Monday, Oct. 28, 1935
New, New, New, New, New
Last week with two years of recovery behind them, 500 crack U. S. sales executives assembled in Manhattan for a two-day display of enthusiasm. Secretary of Commerce Roper soothed them. Major Lawrence Lee Bazley Angas, British propheteer, titillated them. President Thomas J. Watson of International Business Machines belabored them. President Allen Zoll of the International Association of Sales Executives told them: "I am . . . persuaded you will have a Democratic Administration for the next five years-- whether you like it or not."
But the speech that brought the sales executives to their feet was made by Clarence Francis, executive vice president of General Foods and the man who is supposed to make that corporation hum. Cried he:
"The U. S. is ripe for a . . . replenishment program such as the world has never seen before. We need new cars, new houses, new clothes, new shoes, new radios with television, new air-conditioning in dwellings and work places. We need new foods, machinery, comforts and culture. We need to clean up and paint up. We need to raze thousands of antiquated factories and houses--rebuild, modernize."

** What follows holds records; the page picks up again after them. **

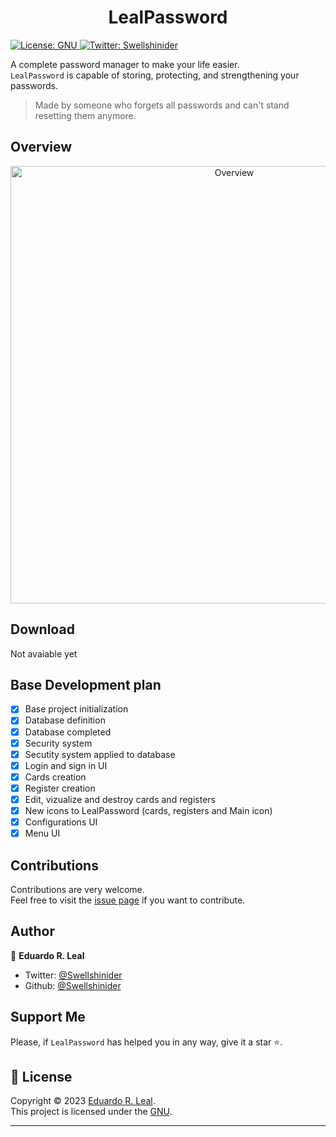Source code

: ﻿<h1 align="center">LealPassword</h1>
<p align="LEFT">
  <a href="https://github.com/Swellshinider/LealPassword/blob/master/LICENSE">
    <img alt="License: GNU" src="https://img.shields.io/badge/license-GNU-gre.svg" target="_blank" />
  </a>
    <a href="https://twitter.com/Swellshinider">
    <img alt="Twitter: Swellshinider" src="https://img.shields.io/twitter/follow/Duzi1nho.svg?style=social" target="_blank" />
  </a>
</p>

A complete password manager to make your life easier.<br> 
`LealPassword` is capable of storing, protecting, and strengthening your passwords.<br>
>  Made by someone who forgets all passwords and can't stand resetting them anymore.

## Overview

<p align="center">
  <img width="700" align="center" src="" alt="Overview"/>
</p>

## Download

Not avaiable yet

## Base Development plan

- [x] Base project initialization
- [x] Database definition
- [x] Database completed
- [x] Security system
- [x] Secutity system applied to database
- [x] Login and sign in UI
- [x] Cards creation
- [x] Register creation
- [x] Edit, vizualize and destroy cards and registers
- [x] New icons to LealPassword (cards, registers and Main icon)
- [x] Configurations UI
- [x] Menu UI

## Contributions

Contributions are very welcome.<br>
Feel free to visit the [issue page](https://github.com/Swellshinider/LealPassword/issues) if you want to contribute.<br>

## Author

👤 **Eduardo R. Leal**

- Twitter: [@Swellshinider](https://twitter.com/Swellshinider)
- Github: [@Swellshinider](https://github.com/Swellshinider)

## Support Me

Please, if  `LealPassword` has helped you in any way, give it a star ⭐.<br>

## 📝 License

Copyright © 2023 [Eduardo R. Leal](https://github.com/Swellshinider).<br />
This project is licensed under the [GNU](https://github.com/Swellshinider/LealPassword/blob/master/LICENSE).

---

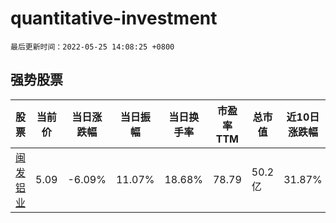 # quantitative-investment

`最后更新时间：2022-05-25 14:08:25 +0800`

## 强势股票

|股票|当前价|当日涨跌幅|当日振幅|当日换手率|市盈率TTM|总市值|近10日涨跌幅|
|----|----|----|----|----|----|----|----|
|[闽发铝业](https://xueqiu.com/S/SZ002578)|5.09|-6.09%|11.07%|18.68%|78.79|50.2亿|31.87%|
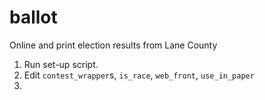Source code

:# ballot
Online and print election results from Lane County

1. Run set-up script.
1. Edit `contest_wrapper`s, `is_race`, `web_front`, `use_in_paper`
2. 
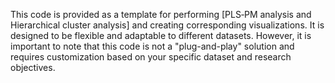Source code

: This code is provided as a template for performing [PLS‐PM analysis and Hierarchical cluster analysis] and creating corresponding visualizations. It is designed to be flexible and adaptable to different datasets. However, it is important to note that this code is not a "plug-and-play" solution and requires customization based on your specific dataset and research objectives.
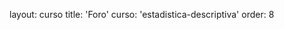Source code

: layout: curso
title: 'Foro'
curso: 'estadistica-descriptiva'
order: 8


<!---
## Foro del curso

Para inscribirse al foro, por favor utilicen el correo electónico
de la Universidad.

<a id="nabblelink" href="http://estadistica-descriptiva-y-analisis-exploratorio-de-datos-2018.76761.n8.nabble.com/">Estadística Descriptiva y Análisis Exploratorio de Datos 2018-02</a>
<script src="http://estadistica-descriptiva-y-analisis-exploratorio-de-datos-2018.76761.n8.nabble.com/embed/f1"></script>

-->
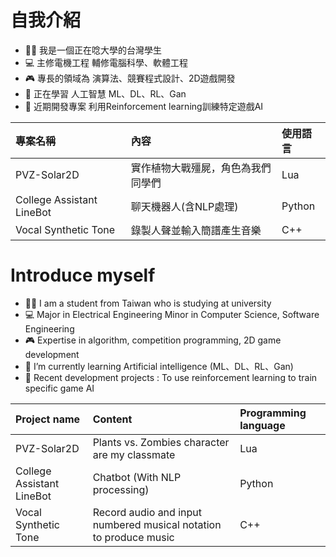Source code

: # 自我介紹
- 👨‍🎓 我是一個正在唸大學的台灣學生
- 💻 主修電機工程 輔修電腦科學、軟體工程
- 🎮 專長的領域為 演算法、競賽程式設計、2D遊戲開發
- 🤖 正在學習 人工智慧 ML、DL、RL、Gan
- 🌱 近期開發專案 利用Reinforcement learning訓練特定遊戲AI


| 專案名稱        | 內容                             | 使用語言 |
|:--------------- |:-------------------------------- |:-------- |
| PVZ-Solar2D     | 實作植物大戰殭屍，角色為我們同學們 | Lua      |
| College Assistant LineBot | 聊天機器人(含NLP處理)            | Python   |
| Vocal Synthetic Tone     | 錄製人聲並輸入簡譜產生音樂       | C++      |

# Introduce myself
- 👨‍🎓 I am a student from Taiwan who is studying at university 
- 💻 Major in Electrical Engineering Minor in Computer Science, Software Engineering
- 🎮 Expertise in algorithm, competition programming, 2D game development 
- 🤖 I’m currently learning Artificial intelligence (ML、DL、RL、Gan)
- 🌱 Recent development projects : To use reinforcement learning to train specific game AI 

| Project name         | Content                                                               | Programming language  |
|:--------------- |:----------------------------------------------------------------- |:-------- |
| PVZ-Solar2D     | Plants vs. Zombies character are my classmate                     | Lua      |
| College Assistant LineBot | Chatbot (With NLP processing)                                     | Python   |
| Vocal Synthetic Tone    | Record audio and input numbered musical notation to produce music | C++      |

Overproduction? "Pshaw!" snorted Mr. Francis. "We do not produce enough by a third." Last year, he declared, total production of U. S. trousers was only 14,500,000--one for every three males over 15. Only one overcoat was made for every eleven men; one felt hat for every four men. Output of shirts was two-and-a-half per man; of shoes two pairs per man. For women there were only three dresses per year, and coats and suits would only cover one woman in three.
Homes, Mr. Francis called "primitive." Three-fourths of the automobiles on the road are more than four years old. Farm machinery is dilapidated. Office equipment is antiquated. "Anything you choose to examine," said he, "is cluttered with wear and is simply crying for renewal and modernization."